Securing z/OS FTP with RACF
The Problem
z/OS FTP provides access to all files, datasets and batch output resident on a z/OS system. However, it runs with a very simplistic security model that is not adequate for protecting remote access to critical corporate data. Access to datasets, files and batch output via the z/OS FTP is controlled by the access authority of the TSO ID used to log onto FTP. This security model is a holdover from the days when mainframe access was primarily through TSO, using connections secured on the corporate network. FTP connections can come from anywhere though (mobile devices, laptops, etc.). Any file or batch output that the TSO ID has read-access to can be downloaded to the FTP client, regardless of where it might be located (behind or outside the firewall). This creates an exposure to breach of sensitive company data.
What does Sentry Guardian™ do?
Sentry Guardian™ enables a company to control exactly who can access z/OS FTP, from where and what they are authorized do with it, by writing SAF security rules (RACF, Top Secret or ACF2). Sentry Guardian™ is in the middle of every request made from an FTP client to z/OS FTP (connect, change directory, upload, download, delete, rename, etc.). Sentry Guardian™ checks with SAF to see whether the FTP client is authorized to issue the request, taking into account the type of request and where the FTP client is running (IP address).
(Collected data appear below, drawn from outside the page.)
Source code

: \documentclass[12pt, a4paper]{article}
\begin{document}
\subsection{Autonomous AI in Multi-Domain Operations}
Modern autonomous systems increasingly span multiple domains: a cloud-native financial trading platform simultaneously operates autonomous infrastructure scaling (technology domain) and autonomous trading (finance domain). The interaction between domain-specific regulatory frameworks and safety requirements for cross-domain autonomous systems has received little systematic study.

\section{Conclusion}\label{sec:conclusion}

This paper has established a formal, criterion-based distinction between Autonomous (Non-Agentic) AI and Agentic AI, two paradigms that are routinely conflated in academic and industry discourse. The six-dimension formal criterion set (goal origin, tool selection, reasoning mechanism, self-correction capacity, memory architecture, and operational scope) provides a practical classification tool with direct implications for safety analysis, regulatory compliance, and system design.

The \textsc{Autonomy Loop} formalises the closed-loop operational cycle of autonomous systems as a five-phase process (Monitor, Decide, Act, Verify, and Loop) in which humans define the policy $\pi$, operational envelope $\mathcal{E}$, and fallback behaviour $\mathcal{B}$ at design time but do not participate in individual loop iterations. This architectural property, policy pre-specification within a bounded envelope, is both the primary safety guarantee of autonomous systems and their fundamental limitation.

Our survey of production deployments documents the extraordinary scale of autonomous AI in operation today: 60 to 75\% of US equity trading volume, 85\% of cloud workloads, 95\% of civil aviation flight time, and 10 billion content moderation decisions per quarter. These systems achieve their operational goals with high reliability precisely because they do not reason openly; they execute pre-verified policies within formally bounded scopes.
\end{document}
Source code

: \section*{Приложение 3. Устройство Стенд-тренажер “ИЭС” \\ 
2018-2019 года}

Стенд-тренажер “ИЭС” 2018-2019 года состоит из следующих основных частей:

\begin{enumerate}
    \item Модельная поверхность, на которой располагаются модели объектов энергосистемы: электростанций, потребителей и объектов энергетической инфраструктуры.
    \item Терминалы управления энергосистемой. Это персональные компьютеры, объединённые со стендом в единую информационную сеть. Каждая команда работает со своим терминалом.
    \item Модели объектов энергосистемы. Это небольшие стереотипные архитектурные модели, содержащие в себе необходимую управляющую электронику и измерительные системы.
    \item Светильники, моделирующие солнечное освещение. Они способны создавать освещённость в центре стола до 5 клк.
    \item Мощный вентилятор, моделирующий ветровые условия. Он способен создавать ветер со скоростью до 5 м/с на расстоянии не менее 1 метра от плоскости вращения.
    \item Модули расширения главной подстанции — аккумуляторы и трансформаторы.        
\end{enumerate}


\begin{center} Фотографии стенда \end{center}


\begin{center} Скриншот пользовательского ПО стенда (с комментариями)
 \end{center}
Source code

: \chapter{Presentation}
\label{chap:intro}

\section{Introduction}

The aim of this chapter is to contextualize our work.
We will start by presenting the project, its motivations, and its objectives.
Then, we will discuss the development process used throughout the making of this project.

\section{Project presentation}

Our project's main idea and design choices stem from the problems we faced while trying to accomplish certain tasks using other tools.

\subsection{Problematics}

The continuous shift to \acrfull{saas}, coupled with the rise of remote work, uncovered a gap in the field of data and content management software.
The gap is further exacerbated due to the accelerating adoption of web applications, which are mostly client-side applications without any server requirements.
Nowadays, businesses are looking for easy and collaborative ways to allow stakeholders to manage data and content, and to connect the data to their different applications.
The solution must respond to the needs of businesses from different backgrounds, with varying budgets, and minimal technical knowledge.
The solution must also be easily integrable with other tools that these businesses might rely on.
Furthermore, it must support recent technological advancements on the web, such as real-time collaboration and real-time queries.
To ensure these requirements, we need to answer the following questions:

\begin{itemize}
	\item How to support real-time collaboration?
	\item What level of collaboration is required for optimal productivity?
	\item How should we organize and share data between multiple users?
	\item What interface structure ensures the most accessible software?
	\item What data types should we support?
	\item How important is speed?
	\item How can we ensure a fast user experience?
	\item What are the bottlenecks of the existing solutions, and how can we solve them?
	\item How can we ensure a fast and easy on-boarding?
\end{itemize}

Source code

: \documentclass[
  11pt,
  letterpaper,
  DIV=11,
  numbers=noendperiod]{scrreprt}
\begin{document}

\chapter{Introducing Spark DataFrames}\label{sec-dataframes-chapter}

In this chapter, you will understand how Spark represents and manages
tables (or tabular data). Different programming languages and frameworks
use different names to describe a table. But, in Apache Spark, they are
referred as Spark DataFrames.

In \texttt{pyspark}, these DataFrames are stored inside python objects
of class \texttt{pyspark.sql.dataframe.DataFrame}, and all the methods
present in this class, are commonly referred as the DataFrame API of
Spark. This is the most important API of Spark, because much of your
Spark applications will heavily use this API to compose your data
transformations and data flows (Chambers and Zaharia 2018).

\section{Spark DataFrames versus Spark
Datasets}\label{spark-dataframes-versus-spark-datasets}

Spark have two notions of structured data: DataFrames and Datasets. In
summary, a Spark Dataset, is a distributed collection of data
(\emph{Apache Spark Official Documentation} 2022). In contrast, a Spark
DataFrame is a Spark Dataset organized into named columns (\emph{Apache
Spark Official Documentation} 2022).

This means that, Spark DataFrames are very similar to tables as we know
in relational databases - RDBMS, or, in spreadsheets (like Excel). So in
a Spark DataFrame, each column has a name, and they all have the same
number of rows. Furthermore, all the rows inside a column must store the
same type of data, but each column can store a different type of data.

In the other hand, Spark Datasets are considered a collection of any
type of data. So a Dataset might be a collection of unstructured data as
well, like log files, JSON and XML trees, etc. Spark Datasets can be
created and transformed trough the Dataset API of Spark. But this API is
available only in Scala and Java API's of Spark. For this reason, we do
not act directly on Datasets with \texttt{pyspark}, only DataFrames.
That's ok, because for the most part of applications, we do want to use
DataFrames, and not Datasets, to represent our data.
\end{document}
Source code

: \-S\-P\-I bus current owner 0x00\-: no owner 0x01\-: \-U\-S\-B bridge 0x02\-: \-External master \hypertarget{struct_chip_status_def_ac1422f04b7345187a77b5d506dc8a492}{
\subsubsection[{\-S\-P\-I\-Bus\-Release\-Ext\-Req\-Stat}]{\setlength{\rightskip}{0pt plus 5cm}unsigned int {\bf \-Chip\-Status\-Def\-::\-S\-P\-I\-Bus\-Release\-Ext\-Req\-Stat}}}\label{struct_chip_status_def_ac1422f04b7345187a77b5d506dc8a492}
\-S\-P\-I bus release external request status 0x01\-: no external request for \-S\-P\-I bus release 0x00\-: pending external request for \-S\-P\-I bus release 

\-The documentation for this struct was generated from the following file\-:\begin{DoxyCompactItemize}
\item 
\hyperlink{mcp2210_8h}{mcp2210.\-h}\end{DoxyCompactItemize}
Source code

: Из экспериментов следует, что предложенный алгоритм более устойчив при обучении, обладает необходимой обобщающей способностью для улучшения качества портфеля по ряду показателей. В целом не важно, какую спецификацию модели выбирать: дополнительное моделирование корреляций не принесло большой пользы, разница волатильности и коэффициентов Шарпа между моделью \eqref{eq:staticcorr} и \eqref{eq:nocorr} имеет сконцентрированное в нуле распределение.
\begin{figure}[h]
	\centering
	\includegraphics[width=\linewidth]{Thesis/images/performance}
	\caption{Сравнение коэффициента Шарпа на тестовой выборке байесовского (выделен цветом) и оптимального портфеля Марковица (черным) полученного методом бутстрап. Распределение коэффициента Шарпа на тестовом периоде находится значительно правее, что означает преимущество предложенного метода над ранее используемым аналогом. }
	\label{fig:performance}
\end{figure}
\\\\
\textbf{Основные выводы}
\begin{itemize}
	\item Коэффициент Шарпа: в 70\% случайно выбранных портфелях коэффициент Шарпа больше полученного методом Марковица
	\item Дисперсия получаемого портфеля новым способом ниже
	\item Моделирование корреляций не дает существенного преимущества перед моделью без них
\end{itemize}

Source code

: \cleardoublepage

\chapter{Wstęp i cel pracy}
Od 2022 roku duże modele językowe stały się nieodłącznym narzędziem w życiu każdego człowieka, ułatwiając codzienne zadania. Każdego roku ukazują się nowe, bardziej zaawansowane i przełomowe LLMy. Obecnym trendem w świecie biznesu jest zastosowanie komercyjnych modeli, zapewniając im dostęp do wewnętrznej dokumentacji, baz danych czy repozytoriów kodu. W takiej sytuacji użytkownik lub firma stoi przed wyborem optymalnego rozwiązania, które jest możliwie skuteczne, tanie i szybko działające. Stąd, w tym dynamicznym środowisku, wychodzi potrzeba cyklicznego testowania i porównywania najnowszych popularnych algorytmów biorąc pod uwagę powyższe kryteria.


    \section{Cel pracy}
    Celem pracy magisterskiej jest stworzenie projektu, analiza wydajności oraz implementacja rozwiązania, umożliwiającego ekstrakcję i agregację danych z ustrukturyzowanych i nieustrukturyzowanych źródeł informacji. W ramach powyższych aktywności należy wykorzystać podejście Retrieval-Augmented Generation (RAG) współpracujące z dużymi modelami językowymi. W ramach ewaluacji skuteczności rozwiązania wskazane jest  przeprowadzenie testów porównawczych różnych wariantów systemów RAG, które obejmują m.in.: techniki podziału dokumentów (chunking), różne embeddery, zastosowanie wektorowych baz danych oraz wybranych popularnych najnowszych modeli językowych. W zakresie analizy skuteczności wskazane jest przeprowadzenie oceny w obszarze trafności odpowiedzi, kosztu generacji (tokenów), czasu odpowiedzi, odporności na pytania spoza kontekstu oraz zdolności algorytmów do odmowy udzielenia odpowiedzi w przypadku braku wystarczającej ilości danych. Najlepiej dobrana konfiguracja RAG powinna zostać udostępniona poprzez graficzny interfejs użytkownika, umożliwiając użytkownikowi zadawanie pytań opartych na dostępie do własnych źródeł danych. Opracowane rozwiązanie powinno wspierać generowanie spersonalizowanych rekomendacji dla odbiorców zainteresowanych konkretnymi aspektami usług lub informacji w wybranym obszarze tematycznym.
SAF security rules can be written to allow some activity and block other.- Access to sensitive data can be allowed to FTP clients running behind the company firewall and blocked to FTP clients running outside the firewall.
- Downloads of sensitive data can be blocked for some TSO IDs and allowed for others, even though they all have read-access authority for the datasets/files.
- Downloads of job output (which can contain sensitive data) can be enabled from some users and disabled for others.
- Access to zFS folders can be controlled on a case-by-case basis and can take in account where the FTP client is running.